**Exercise goal**: The answer must be every line from the entries below that contains "with".

(Collected data)

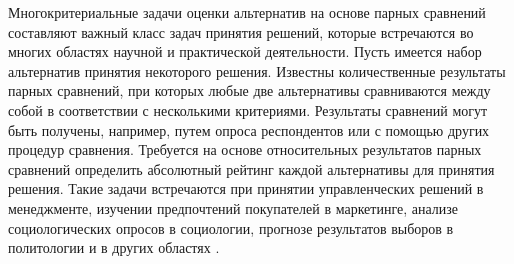 \documentclass[specialist, substylefile = spbureport.rtx,
               subf,href,colorlinks=true, 12pt]{disser}
\begin{document}








    \pagebreak
    \tableofcontents
    \pagebreak

    \intro

    Многокритериальные задачи оценки альтернатив на основе парных сравнений составляют важный класс задач принятия решений, которые встречаются во многих областях научной и практической деятельности. Пусть имеется набор альтернатив принятия некоторого решения. Известны количественные результаты парных сравнений, при которых любые две альтернативы сравниваются между собой в соответствии с несколькими критериями. Результаты сравнений могут быть получены, например, путем опроса респондентов или с помощью других процедур сравнения. Требуется на основе относительных результатов парных сравнений определить абсолютный рейтинг каждой альтернативы для принятия решения. Такие задачи встречаются при принятии управленческих решений в менеджменте, изучении предпочтений покупателей в маркетинге, анализе социологических опросов в социологии, прогнозе результатов выборов в политологии и в других областях \cite{Saaty1993Prinyatie}. 
\end{document}
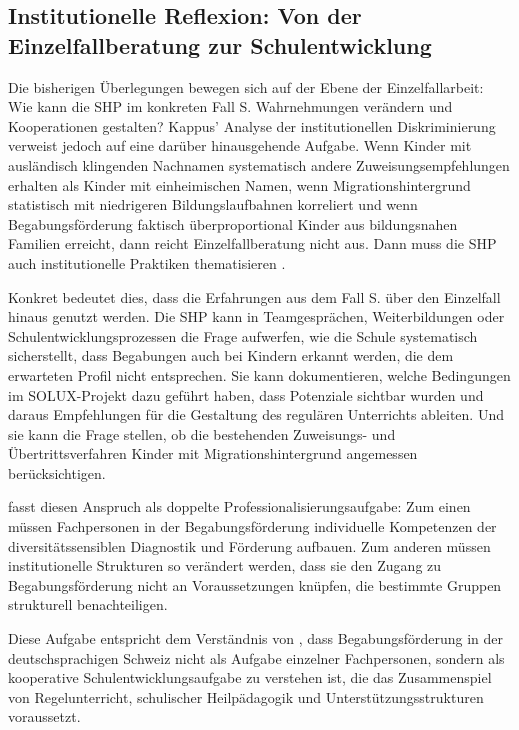 \documentclass[ngerman, a4paper]{article}
\begin{document}
\subsection{Institutionelle Reflexion: Von der Einzelfallberatung zur Schulentwicklung}

Die bisherigen Überlegungen bewegen sich auf der Ebene der Einzelfallarbeit: Wie
kann die SHP im konkreten Fall S. Wahrnehmungen verändern und Kooperationen
gestalten? Kappus' Analyse der institutionellen Diskriminierung verweist jedoch
auf eine darüber hinausgehende Aufgabe. Wenn Kinder mit ausländisch klingenden
Nachnamen systematisch andere Zuweisungsempfehlungen erhalten als Kinder mit
einheimischen Namen, wenn Migrationshintergrund statistisch mit niedrigeren
Bildungslaufbahnen korreliert und wenn Begabungsförderung faktisch
überproportional Kinder aus bildungsnahen Familien erreicht, dann reicht
Einzelfallberatung nicht aus. Dann muss die SHP auch institutionelle Praktiken
thematisieren \parencite[S.\,63--77]{kappus2010migration}.

Konkret bedeutet dies, dass die Erfahrungen aus dem Fall S. über den Einzelfall
hinaus genutzt werden. Die SHP kann in Teamgesprächen, Weiterbildungen oder
Schulentwicklungsprozessen die Frage aufwerfen, wie die Schule systematisch
sicherstellt, dass Begabungen auch bei Kindern erkannt werden, die dem
erwarteten Profil nicht entsprechen. Sie kann dokumentieren, welche Bedingungen
im SOLUX-Projekt dazu geführt haben, dass Potenziale sichtbar wurden und
daraus Empfehlungen für die Gestaltung des regulären Unterrichts ableiten.
Und sie kann die Frage stellen, ob die bestehenden Zuweisungs- und
Übertrittsverfahren Kinder mit Migrationshintergrund angemessen berücksichtigen.

\textcite[S.\,161,\,163\psq]{macha2019gender} fasst diesen Anspruch als doppelte Professionalisierungsaufgabe: Zum einen
müssen Fachpersonen in der Begabungsförderung individuelle Kompetenzen der
diversitätssensiblen Diagnostik und Förderung aufbauen. Zum anderen müssen
institutionelle Strukturen so verändert werden, dass sie den Zugang zu
Begabungsförderung nicht an Voraussetzungen knüpfen, die bestimmte
Gruppen strukturell benachteiligen.

Diese Aufgabe entspricht dem Verständnis von
\textcite[S.\,319--322]{grossenbacher2014integrative}, dass Begabungsförderung
in der deutschsprachigen Schweiz nicht als Aufgabe einzelner Fachpersonen,
sondern als kooperative Schulentwicklungsaufgabe zu verstehen ist, die das
Zusammenspiel von Regelunterricht, schulischer Heilpädagogik und
Unterstützungsstrukturen voraussetzt.
\end{document}
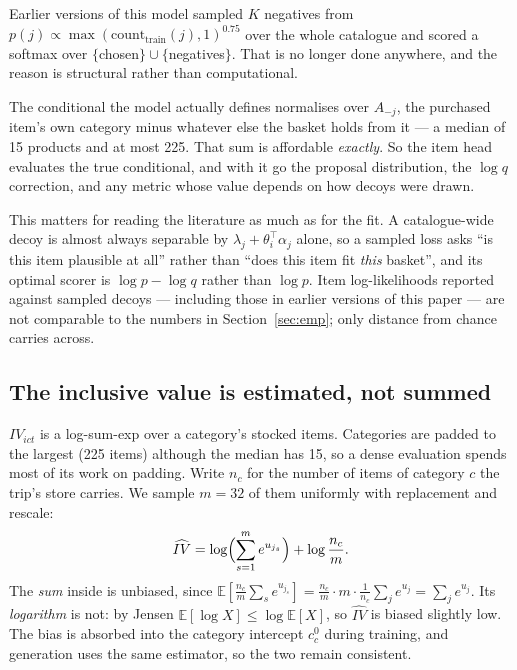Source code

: \documentclass[11pt]{article}
\begin{document}
Earlier versions of this model sampled $K$ negatives from
$p(j)\propto\max(\mathrm{count}_{\text{train}}(j),1)^{0.75}$ over the whole catalogue and
scored a softmax over $\{$chosen$\}\cup\{$negatives$\}$. That is no longer done anywhere,
and the reason is structural rather than computational.

The conditional the model actually defines normalises over $A_{-j}$, the purchased item's
own category minus whatever else the basket holds from it --- a median of 15 products and at
most 225. That sum is affordable \emph{exactly}. So the item head evaluates the true
conditional, and with it go the proposal distribution, the $\log q$ correction, and any
metric whose value depends on how decoys were drawn.

This matters for reading the literature as much as for the fit. A catalogue-wide decoy is
almost always separable by $\lambda_j+\theta_i^{\top}\alpha_j$ alone, so a sampled loss asks
``is this item plausible at all'' rather than ``does this item fit \emph{this} basket'', and
its optimal scorer is $\log p-\log q$ rather than $\log p$. Item log-likelihoods reported
against sampled decoys --- including those in earlier versions of this paper --- are not
comparable to the numbers in Section~\ref{sec:emp}; only distance from chance carries
across.

\subsection{The inclusive value is estimated, not summed}
\label{sec:iv}

$IV_{ict}$ is a log-sum-exp over a category's stocked items. Categories are padded to the
largest (225 items) although the median has 15, so a dense evaluation spends
most of its work on padding. Write $n_c$ for the number of items of category $c$ the trip's store carries. We sample
$m=32$ of them uniformly with replacement and rescale:
\begin{equation}
\widehat{IV}=\log\Bigl(\sum_{s=1}^{m}e^{u_{j_s}}\Bigr)+\log\frac{n_c}{m}.
\end{equation}
The \emph{sum} inside is unbiased, since
$\mathbb E[\frac{n_c}{m}\sum_s e^{u_{j_s}}]=\frac{n_c}{m}\cdot m\cdot\frac{1}{n_c}\sum_j e^{u_j}
=\sum_j e^{u_j}$. Its \emph{logarithm} is not: by Jensen
$\mathbb E[\log X]\le\log\mathbb E[X]$, so $\widehat{IV}$ is biased slightly low. The bias
is absorbed into the category intercept $c^0_c$ during training, and generation uses the
same estimator, so the two remain consistent.
\end{document}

**Result of this exercise**:
conditional, and with it go the proposal distribution, the $\log q$ correction, and any
$m=32$ of them uniformly with replacement and rescale:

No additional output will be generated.